The first two years of the accident, I shut everybody out. I couldn't do anything but just be there. I didn't attend - I mean, I didn't attend nothing. I just - like I was just vanished from the face of the earth.

         He claimed he can only sleep in a recliner. He cannot take care of his lawn and takes all day to sweep and mop the house. He cannot drive long distances and sometimes blacks out.

         Mr. Thomas opened a Facebook account in 2012 or 2013 and began posting pictures of various events. The defendants obtained these documents and introduced over 70 Facebook postings. These were used extensively in the cross-examination of Mr. Thomas. The postings showed that numerous out-of-town trips were being made to concerts, sporting events, amusement parks, and other activities, while Mr. Thomas claimed to be incapacitated. Mr. Thomas tried to minimize his participation in the activities by claiming that he used elevators in the stadiums to get to his seats.[7] He also claimed it was only after receiving an ultimatum from his wife that he began going on the outings and vacations. He stated that his wife does all the driving because he cannot drive long distances due to his medication.
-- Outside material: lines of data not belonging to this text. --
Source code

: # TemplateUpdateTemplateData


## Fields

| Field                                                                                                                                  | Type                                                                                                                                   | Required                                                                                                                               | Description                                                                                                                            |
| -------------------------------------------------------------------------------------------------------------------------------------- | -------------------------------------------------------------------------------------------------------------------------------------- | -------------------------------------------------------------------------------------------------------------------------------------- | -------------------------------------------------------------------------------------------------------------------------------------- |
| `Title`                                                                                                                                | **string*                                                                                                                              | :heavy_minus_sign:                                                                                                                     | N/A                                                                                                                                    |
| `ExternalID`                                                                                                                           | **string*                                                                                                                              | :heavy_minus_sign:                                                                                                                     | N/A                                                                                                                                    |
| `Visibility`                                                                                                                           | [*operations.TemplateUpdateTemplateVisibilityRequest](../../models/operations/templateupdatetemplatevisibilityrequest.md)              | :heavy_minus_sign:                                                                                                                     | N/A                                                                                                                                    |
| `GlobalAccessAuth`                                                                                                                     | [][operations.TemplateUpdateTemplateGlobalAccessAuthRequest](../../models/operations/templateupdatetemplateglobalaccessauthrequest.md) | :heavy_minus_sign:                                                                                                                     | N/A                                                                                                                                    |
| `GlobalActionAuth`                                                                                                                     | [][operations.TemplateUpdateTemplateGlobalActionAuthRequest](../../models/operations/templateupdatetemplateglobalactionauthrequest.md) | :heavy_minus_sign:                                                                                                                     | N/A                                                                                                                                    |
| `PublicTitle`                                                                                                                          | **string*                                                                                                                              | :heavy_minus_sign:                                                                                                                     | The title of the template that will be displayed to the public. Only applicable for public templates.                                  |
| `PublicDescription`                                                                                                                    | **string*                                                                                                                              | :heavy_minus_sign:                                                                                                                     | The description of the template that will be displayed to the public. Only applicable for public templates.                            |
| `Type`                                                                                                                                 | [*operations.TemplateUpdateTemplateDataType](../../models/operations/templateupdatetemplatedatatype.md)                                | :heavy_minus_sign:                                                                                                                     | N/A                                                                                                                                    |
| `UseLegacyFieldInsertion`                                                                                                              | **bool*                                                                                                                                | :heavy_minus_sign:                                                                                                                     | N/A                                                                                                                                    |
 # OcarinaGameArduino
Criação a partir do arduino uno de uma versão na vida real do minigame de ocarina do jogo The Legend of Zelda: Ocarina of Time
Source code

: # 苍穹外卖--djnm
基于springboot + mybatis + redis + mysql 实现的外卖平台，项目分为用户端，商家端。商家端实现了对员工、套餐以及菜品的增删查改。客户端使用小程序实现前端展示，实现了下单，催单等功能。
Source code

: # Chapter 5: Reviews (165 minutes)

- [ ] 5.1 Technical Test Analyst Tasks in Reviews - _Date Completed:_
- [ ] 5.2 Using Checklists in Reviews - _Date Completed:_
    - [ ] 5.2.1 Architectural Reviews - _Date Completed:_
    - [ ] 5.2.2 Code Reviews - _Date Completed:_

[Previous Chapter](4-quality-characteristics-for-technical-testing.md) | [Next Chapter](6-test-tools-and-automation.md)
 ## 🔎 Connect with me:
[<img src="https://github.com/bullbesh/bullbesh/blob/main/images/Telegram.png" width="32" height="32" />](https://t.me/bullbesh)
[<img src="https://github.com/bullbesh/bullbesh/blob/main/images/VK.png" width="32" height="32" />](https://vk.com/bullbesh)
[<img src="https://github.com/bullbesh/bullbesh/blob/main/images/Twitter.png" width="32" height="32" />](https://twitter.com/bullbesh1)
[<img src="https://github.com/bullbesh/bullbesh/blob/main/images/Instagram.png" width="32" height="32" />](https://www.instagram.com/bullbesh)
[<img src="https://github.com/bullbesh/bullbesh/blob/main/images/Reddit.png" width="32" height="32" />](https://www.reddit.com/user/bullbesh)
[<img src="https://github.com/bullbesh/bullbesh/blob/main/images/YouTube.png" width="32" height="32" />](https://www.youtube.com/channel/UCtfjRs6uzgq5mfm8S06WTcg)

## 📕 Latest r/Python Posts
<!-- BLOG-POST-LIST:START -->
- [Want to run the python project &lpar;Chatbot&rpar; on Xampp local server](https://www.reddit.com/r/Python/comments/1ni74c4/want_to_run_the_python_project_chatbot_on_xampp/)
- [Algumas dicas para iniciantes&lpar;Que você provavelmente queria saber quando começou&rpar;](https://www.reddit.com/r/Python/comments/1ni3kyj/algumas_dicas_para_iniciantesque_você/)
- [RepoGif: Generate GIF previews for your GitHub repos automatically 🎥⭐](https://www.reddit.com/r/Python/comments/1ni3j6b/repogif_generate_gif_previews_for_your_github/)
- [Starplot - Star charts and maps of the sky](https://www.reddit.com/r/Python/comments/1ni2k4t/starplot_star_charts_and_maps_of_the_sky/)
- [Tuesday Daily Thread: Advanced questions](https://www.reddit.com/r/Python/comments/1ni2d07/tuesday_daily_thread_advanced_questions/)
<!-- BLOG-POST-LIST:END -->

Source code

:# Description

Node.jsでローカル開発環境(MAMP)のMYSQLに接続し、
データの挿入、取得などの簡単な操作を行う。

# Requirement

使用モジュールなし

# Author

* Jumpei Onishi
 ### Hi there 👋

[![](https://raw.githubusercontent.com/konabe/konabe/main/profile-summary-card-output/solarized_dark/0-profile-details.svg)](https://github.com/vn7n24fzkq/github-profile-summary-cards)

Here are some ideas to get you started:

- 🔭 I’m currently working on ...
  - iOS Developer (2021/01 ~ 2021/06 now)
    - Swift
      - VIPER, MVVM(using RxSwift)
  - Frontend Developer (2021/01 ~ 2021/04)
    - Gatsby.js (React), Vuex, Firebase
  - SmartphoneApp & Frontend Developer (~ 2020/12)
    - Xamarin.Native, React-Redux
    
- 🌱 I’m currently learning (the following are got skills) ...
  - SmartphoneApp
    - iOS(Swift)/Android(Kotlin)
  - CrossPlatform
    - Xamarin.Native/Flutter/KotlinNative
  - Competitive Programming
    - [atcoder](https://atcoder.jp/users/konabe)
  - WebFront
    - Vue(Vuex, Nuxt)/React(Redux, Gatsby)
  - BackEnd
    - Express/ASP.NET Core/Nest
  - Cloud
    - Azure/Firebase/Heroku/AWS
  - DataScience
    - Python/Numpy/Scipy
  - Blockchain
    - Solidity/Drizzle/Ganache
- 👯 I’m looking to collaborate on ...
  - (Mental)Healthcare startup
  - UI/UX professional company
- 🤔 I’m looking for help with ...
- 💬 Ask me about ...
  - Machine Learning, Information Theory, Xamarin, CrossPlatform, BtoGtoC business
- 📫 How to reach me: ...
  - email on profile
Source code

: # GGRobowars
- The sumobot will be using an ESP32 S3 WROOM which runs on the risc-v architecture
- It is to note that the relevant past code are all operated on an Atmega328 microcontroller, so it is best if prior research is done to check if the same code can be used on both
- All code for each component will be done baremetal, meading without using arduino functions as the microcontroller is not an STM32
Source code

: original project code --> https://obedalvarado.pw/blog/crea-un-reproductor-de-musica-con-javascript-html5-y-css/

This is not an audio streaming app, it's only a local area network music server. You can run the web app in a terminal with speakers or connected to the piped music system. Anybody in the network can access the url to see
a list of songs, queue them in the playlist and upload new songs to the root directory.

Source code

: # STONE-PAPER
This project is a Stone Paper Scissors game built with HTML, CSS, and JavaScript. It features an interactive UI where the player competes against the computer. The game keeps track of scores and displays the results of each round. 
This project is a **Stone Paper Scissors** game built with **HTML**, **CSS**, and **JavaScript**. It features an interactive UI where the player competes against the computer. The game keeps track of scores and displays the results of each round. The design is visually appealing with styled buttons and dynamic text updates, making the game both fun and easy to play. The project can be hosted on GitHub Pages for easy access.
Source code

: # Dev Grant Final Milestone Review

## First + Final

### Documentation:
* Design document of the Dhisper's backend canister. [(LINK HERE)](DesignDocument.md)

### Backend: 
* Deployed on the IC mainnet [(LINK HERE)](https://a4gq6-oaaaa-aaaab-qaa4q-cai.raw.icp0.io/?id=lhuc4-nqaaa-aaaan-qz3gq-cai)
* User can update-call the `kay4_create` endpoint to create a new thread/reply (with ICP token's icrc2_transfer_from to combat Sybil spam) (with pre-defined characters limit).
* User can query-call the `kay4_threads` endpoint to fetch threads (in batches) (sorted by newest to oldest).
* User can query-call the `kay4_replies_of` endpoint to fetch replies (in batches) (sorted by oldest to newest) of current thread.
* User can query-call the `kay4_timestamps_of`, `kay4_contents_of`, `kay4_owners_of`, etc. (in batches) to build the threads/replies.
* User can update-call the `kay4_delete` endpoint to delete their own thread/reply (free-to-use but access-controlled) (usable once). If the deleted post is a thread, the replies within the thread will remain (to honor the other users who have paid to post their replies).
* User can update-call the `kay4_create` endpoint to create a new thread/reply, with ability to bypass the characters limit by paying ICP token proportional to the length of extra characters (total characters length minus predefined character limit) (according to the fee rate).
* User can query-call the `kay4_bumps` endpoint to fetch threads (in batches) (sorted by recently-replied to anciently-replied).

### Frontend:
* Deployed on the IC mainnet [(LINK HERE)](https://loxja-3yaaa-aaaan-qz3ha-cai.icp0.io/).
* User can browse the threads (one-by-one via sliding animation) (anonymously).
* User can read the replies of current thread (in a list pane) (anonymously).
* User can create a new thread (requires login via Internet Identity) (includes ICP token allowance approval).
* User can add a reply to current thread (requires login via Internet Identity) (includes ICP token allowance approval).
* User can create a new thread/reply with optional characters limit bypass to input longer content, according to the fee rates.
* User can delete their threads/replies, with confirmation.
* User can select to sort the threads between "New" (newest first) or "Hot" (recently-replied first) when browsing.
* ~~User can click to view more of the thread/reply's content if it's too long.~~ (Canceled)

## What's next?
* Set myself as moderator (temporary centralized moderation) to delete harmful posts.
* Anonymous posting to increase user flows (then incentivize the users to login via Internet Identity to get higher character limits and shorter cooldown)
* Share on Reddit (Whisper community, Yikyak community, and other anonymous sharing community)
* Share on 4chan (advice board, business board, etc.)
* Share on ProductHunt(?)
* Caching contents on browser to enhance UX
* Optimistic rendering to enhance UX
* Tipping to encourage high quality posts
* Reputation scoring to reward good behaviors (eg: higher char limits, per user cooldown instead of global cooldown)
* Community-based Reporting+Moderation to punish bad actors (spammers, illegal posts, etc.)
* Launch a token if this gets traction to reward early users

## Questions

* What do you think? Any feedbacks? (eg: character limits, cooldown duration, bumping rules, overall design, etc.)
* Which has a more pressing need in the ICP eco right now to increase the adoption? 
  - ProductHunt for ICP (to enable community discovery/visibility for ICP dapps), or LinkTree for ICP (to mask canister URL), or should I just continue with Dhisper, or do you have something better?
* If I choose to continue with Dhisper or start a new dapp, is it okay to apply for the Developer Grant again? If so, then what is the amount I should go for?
         Mr. Thomas was also cross-examined about his income tax returns, which showed that, for several years, he claimed a nephew as a dependent and listed him as his son, even though the child did not live with him. By falsely claiming this child, Mr. Thomas improperly received the benefits of the "earned income credit."

         Captain Eugene Ellis of the Monroe Police Department is Mr. Thomas's cousin. He said that, after the accident, Mr. Thomas's personality changed and he was withdrawn. However, he had not seen Mr. Thomas in several years.

         Earl K. Burks is the pastor of the church Mr. Thomas attended at the time of the accident. He testified that, prior to the accident, Mr. Thomas was very active in the church, but stopped attending several months after the accident. Burks had not personally visited Mr. Thomas since that time.

         James Thomas, Jr., Mr. Thomas's son, was questioned by the defendants about a Facebook post he made in December 2010, commenting on a basketball game he played with his father. Although the son claimed he made up the game to impress his girlfriend, the jury may have interpreted his testimony as another example of Mr. Thomas engaging in activities while claiming otherwise to doctors and others.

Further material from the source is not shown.